We’ve made good progress on our preparations for Xerocon London in July. We’ve also registered to exhibit at Xerocon Sydney in September. We’ll go out to Australia for two weeks to make the most of the fixed costs of flights and exhibiting. Australia is Xero’s largest market. We’re hugely excited about the Let’s Mend Month End category opportunity. So want to seize this opportunity to lay foundations in the Australian market early;
We’ve started working with Grace part-time. We did an initial test project with her suggesting some website improvements, which she did a brilliant job on. We’ll be working together on a range of commercial and marketing tasks. Grace is currently traveling in Mexico post university. Plan is that Grace would join as our first Commercial team member once we’re in a position to hire for a full time role.
Problems
None.
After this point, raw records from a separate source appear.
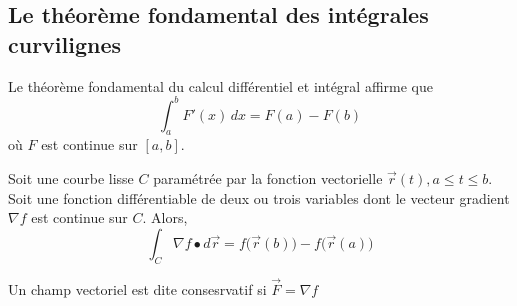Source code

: 	\subsection{Le théorème fondamental des intégrales curvilignes}
		\begin{mythm}
			Le théorème  fondamental du calcul différentiel et intégral affirme que \[\int_{a}^{b}F'(x)\, dx=F(a)-F(b)\] où $F$ est continue sur $[a,b]$.
		\end{mythm}
		\begin{mythm}
			Soit une courbe lisse $C$ paramétrée par la fonction vectorielle $\vec{r}(t), a\leq t\leq b$. Soit une fonction différentiable de deux ou trois variables dont le vecteur gradient $\nabla f$ est continue sur $C$. Alors,\[\int_C \nabla f\bullet d\vec{r}=f\big(\vec{r}(b)\big)-f\big(\vec{r}(a)\big)\]
		\end{mythm}
		\begin{mydef}
			Un champ vectoriel est dite consesrvatif si $\vec{F}=\nabla f$
		\end{mydef}
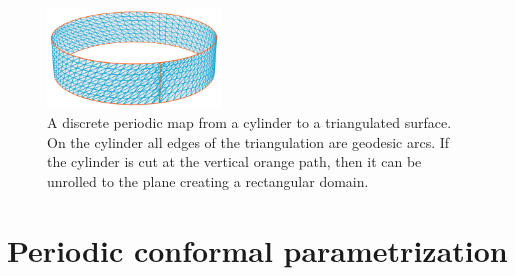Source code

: \documentclass[article.tex]{subfiles}
\begin{document}
\begin{figure}[tb]
\centering
\includegraphics[width=0.41\textwidth]{images/discrete_map_cylinder.png}
\caption{A discrete periodic map from a cylinder to a triangulated surface.  On the
cylinder all edges of the triangulation are geodesic arcs. If the cylinder is cut at the
vertical orange path, then it can be unrolled to the plane creating a rectangular 
domain.}
\label{fig:discrete_map}
\end{figure}

\section{Periodic conformal parametrization}
\label{sec:conformal-parameterization}
\end{document}
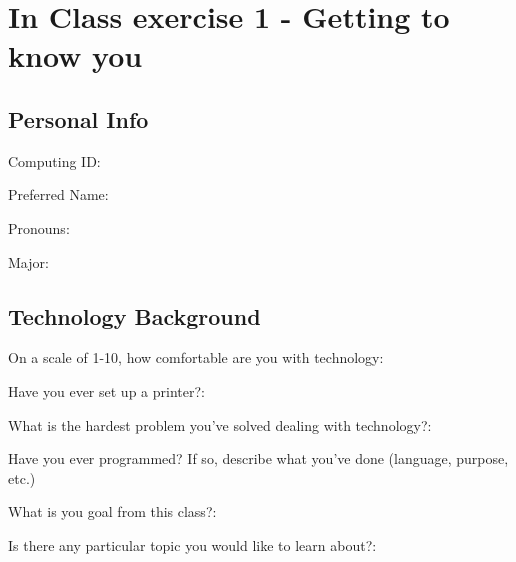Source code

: \documentclass{article}
\begin{document}
    \onehalfspacing

    \section*{In Class exercise 1 - Getting to know you}

    \subsection*{Personal Info}
    Computing ID:

    Preferred Name:

    Pronouns:

    Major:

    \subsection*{Technology Background}
    On a scale of 1-10, how comfortable are you with technology:

    Have you ever set up a printer?:

    What is the hardest problem you've solved dealing with technology?:

    Have you ever programmed? If so, describe what you've done (language, purpose, etc.)

    What is you goal from this class?:

    Is there any particular topic you would like to learn about?:
\end{document}
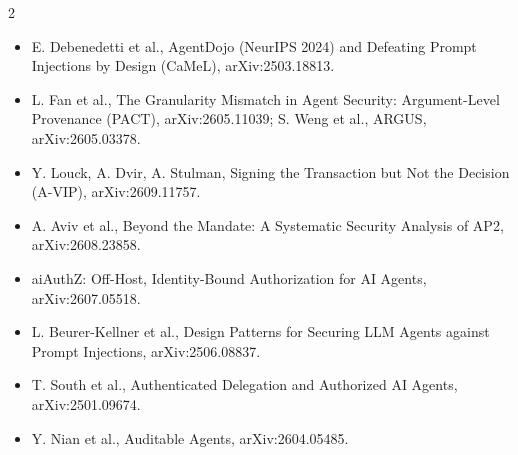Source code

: \documentclass[10pt,a4paper]{article}
\begin{document}
{\begin{multicols}{2}
\begin{itemize}
\item E. Debenedetti et al., AgentDojo (NeurIPS 2024) and Defeating Prompt Injections by Design (CaMeL), arXiv:2503.18813.
\item L. Fan et al., The Granularity Mismatch in Agent Security: Argument-Level Provenance (PACT), arXiv:2605.11039; S. Weng et al., ARGUS, arXiv:2605.03378.
\item Y. Louck, A. Dvir, A. Stulman, Signing the Transaction but Not the Decision (A-VIP), arXiv:2609.11757.
\item A. Aviv et al., Beyond the Mandate: A Systematic Security Analysis of AP2, arXiv:2608.23858.
\item aiAuthZ: Off-Host, Identity-Bound Authorization for AI Agents, arXiv:2607.05518.
\item L. Beurer-Kellner et al., Design Patterns for Securing LLM Agents against Prompt Injections, arXiv:2506.08837.
\item T. South et al., Authenticated Delegation and Authorized AI Agents, arXiv:2501.09674.
\item Y. Nian et al., Auditable Agents, arXiv:2604.05485.
\end{itemize}
\end{multicols}}
\end{document}
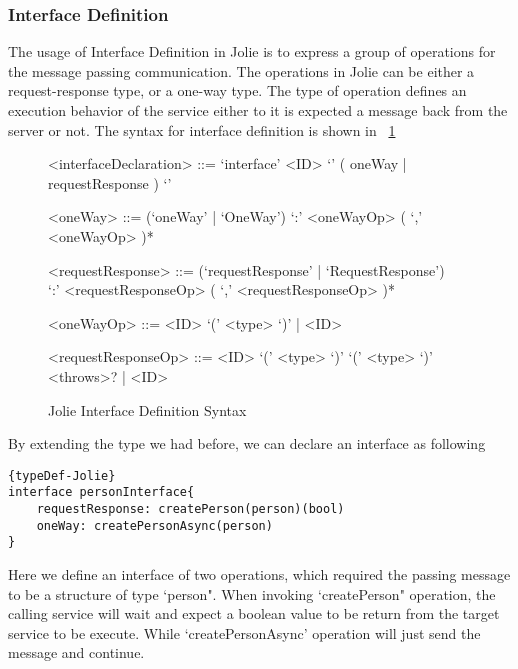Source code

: \subsubsection{Interface Definition}

The usage of Interface Definition in Jolie is to express a group of operations for the message passing communication. The operations in Jolie can be either a request-response type, or a one-way type. The type of operation defines an execution behavior of the service either to it is expected a message back from the server or not. The syntax for interface definition is shown in ~\ref{fig:InterfaceDefinitonSyntax}

\begin{figure}[h]
	\begin{framed}
		\begin{grammar}
			<interfaceDeclaration> ::= `interface' <ID> `{' ( oneWay | requestResponse ) `}'

			<oneWay> ::= (`oneWay' | `OneWay')  `:' <oneWayOp> ( `,' <oneWayOp> )*

			<requestResponse> ::= (`requestResponse' | `RequestResponse') \\ `:' <requestResponseOp> ( `,' <requestResponseOp> )*

			<oneWayOp> ::= <ID> `(' <type> `)' | <ID>

			<requestResponseOp> ::= <ID> `(' <type> `)' `(' <type> `)' <throws>? | <ID>

		\end{grammar}
	\end{framed}
	\caption{Jolie Interface Definition Syntax\protect\footnotemark}
	\label{fig:InterfaceDefinitonSyntax}
\end{figure}


By extending the type we had before, we can declare an interface as following
\begin{listing}[h]

\lstset{language=Jolie,
	style=codeStyle
}
\begin{lstlisting}[frame=tlrb]{typeDef-Jolie}
interface personInterface{
	requestResponse: createPerson(person)(bool)
	oneWay: createPersonAsync(person)
}
\end{lstlisting}
\caption{Jolie Interface declaration example}

\end{listing}

Here we define an interface of two operations, which required the passing message to be a structure of type `person". When invoking `createPerson" operation, the calling service will wait and expect a boolean value to be return from the target service to be execute. While `createPersonAsync' operation will just send the message and continue.

\FloatBarrier
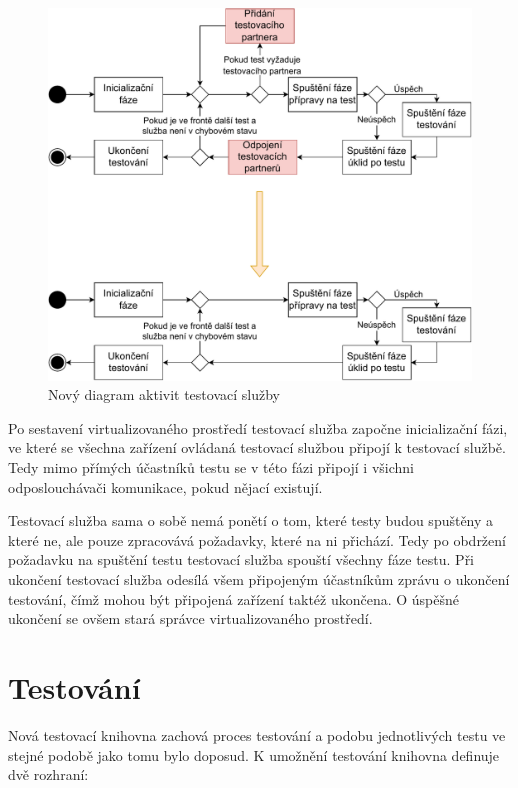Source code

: \begin{figure}[htbp]
    \centering 
    \includegraphics[width=\textwidth]{assets/img/activitydiagramservicechange.pdf}
    \caption{Nový diagram aktivit testovací služby}
    \label{fig:activitydiagramservice}
\end{figure}

Po sestavení virtualizovaného prostředí testovací služba započne inicializační fázi, ve které se všechna zařízení ovládaná testovací službou připojí k testovací službě. Tedy mimo přímých účastníků testu se v této fázi připojí i všichni odposlouchávači komunikace, pokud nějací existují. 

Testovací služba sama o sobě nemá ponětí o tom, které testy budou spuštěny a které ne, ale pouze zpracovává požadavky, které na ni přichází. Tedy po obdržení požadavku na spuštění testu testovací služba spouští všechny fáze testu. Při ukončení testovací služba odesílá všem připojeným účastníkům zprávu o ukončení testování, čímž mohou být připojená zařízení taktéž ukončena. O úspěšné ukončení se ovšem stará správce virtualizovaného prostředí.


\section{Testování}

Nová testovací knihovna zachová proces testování a podobu jednotlivých testu ve stejné podobě jako tomu bylo doposud. K umožnění testování knihovna definuje dvě rozhraní:

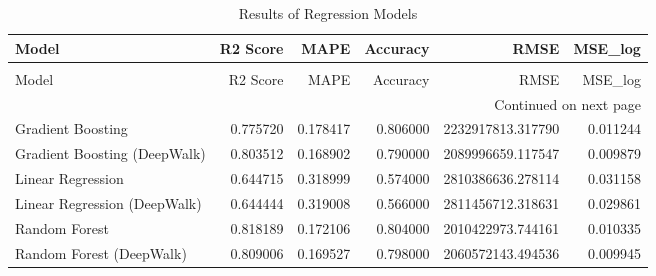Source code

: \begin{longtable}{lrrrrr}
\caption{Results of Regression Models} \label{tab:regression_results} \\
\toprule
Model & R2 Score & MAPE & Accuracy & RMSE & MSE_log \\
\midrule
\endfirsthead
\caption[]{Results of Regression Models} \\
\toprule
Model & R2 Score & MAPE & Accuracy & RMSE & MSE_log \\
\midrule
\endhead
\midrule
\multicolumn{6}{r}{Continued on next page} \\
\midrule
\endfoot
\bottomrule
\endlastfoot
Gradient Boosting & 0.775720 & 0.178417 & 0.806000 & 2232917813.317790 & 0.011244 \\
Gradient Boosting (DeepWalk) & 0.803512 & 0.168902 & 0.790000 & 2089996659.117547 & 0.009879 \\
Linear Regression & 0.644715 & 0.318999 & 0.574000 & 2810386636.278114 & 0.031158 \\
Linear Regression (DeepWalk) & 0.644444 & 0.319008 & 0.566000 & 2811456712.318631 & 0.029861 \\
Random Forest & 0.818189 & 0.172106 & 0.804000 & 2010422973.744161 & 0.010335 \\
Random Forest (DeepWalk) & 0.809006 & 0.169527 & 0.798000 & 2060572143.494536 & 0.009945 \\
\end{longtable}
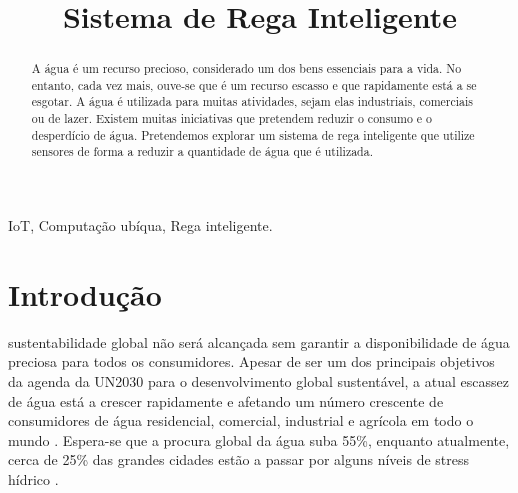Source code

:\documentclass[conference]{IEEEtran}
\begin{document}
\title{Sistema de Rega Inteligente}

\author{
\and
{}
}

\maketitle

\begin{abstract}
A água é um recurso precioso, considerado um dos bens essenciais para a vida. 
No entanto, cada vez mais, ouve-se que é um recurso escasso e que rapidamente 
está a se esgotar. A água é utilizada para muitas atividades, sejam elas industriais, 
comerciais ou de lazer. Existem muitas iniciativas que pretendem reduzir o 
consumo e o desperdício de água. Pretendemos explorar um sistema de rega 
inteligente que utilize sensores de forma a reduzir a quantidade de água que 
é utilizada. \\
\end{abstract}

\begin{IEEEkeywords}
IoT, Computação ubíqua, Rega inteligente.
\end{IEEEkeywords}

\section{Introdução}

 sustentabilidade global não será alcançada sem garantir a 
disponibilidade de água preciosa para todos os consumidores. Apesar de ser um 
dos principais objetivos da agenda da UN2030 \cite{un2015agenda} para o desenvolvimento 
global sustentável, a atual escassez de água está a crescer rapidamente e 
afetando um número crescente de consumidores de água residencial, comercial, 
industrial e agrícola em todo o mundo \cite{mishra2021water}. Espera-se que a 
procura global da água suba 55\%, enquanto atualmente, cerca de 25\% das grandes 
cidades estão a passar por alguns níveis de stress hídrico \cite{josefine2021differentiated}.
\end{document}
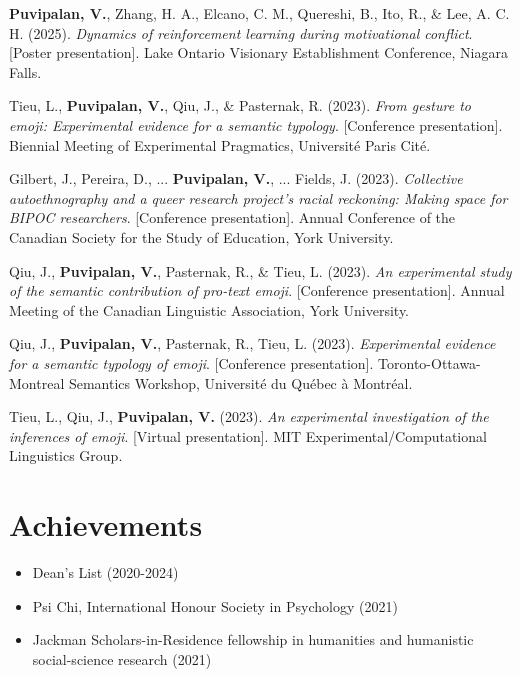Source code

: \documentclass[12pt, letterpaper]{article}
\begin{document}
\begin{cvlist}

\item \textbf{Puvipalan, V.}, Zhang, H. A., Elcano, C. M., Quereshi, B., Ito, R., \& Lee, A. C. H. (2025). \textit{Dynamics of reinforcement learning during motivational conflict}. [Poster presentation]. Lake Ontario Visionary Establishment Conference, Niagara Falls.

\item  Tieu, L., \textbf{Puvipalan, V.}, Qiu, J., \& Pasternak, R. (2023). \textit{From gesture to emoji: Experimental evidence for a semantic typology}. [Conference presentation]. Biennial Meeting of Experimental Pragmatics, Université Paris Cité.

\item Gilbert, J., Pereira, D., ... \textbf{Puvipalan, V.}, ... Fields, J. (2023). \textit{Collective autoethnography and a queer research project’s racial reckoning: Making space for BIPOC researchers}. [Conference presentation]. Annual Conference of the Canadian Society for the Study of Education, York University.

\item Qiu, J., \textbf{Puvipalan, V.}, Pasternak, R., \& Tieu, L. (2023). \textit{An experimental study of the semantic contribution of pro-text emoji}. [Conference presentation]. Annual Meeting of the Canadian Linguistic Association, York University.

\item Qiu, J., \textbf{Puvipalan, V.}, Pasternak, R., Tieu, L. (2023). \textit{Experimental evidence for a semantic typology of emoji}. [Conference presentation]. Toronto-Ottawa-Montreal Semantics Workshop, Université du Québec à Montréal.

\item Tieu, L., Qiu, J., \textbf{Puvipalan, V.} (2023). \textit{An experimental investigation of the inferences of emoji}. [Virtual presentation]. MIT Experimental/Computational Linguistics Group.

\end{cvlist}

\singlespacing

\section{Achievements}
\begin{itemize}
  \item Dean's List (2020-2024)
  \item  Psi Chi, International Honour Society in Psychology (2021)
  \item Jackman Scholars-in-Residence fellowship in humanities and humanistic social-science research (2021)
\end{itemize}
\end{document}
Feel we’ve done a solid job of hearing what the market was telling us and excited about the choice we’ve made about the opportunity to pursue.
Plans
The revised goals for 20 July are:
We’ve got feature-market fit for intercompany recharges so that we are able to move onto what’s next in our Let’s Mend Month End near term vision;
Have raised at least £150-250k of funding;
Have hired our first two team members with that funding;
Have a group of target users that we are regularly observing and learning from for our customer archetype;
Have set our initial company values.
We’re not targeting customer numbers right now for Mayday Recharger. It’s a feature of a broader product for the market we’re targeting. The most important thing for us is to get to product-market fit for that broader product. Targeting customers for the feature could skew our focus in how we allocate product development capacity. That said, I anticipate we’ll pick up some customers for the intercompany recharge feature alone in the coming months. It just won’t be our core focus and therefore not something we actively target.
Goals for the next two weeks are:
Start fundraising. Get investment deck finalised along with target list of investors;
Be on track for our Xerocon (20 July) product development roadmap;
Be on track for our preparation for both Xerocon UK and our Australian trip;
Outbound reach out to at least 100 targets for Mayday Recharger for intercompany recharges.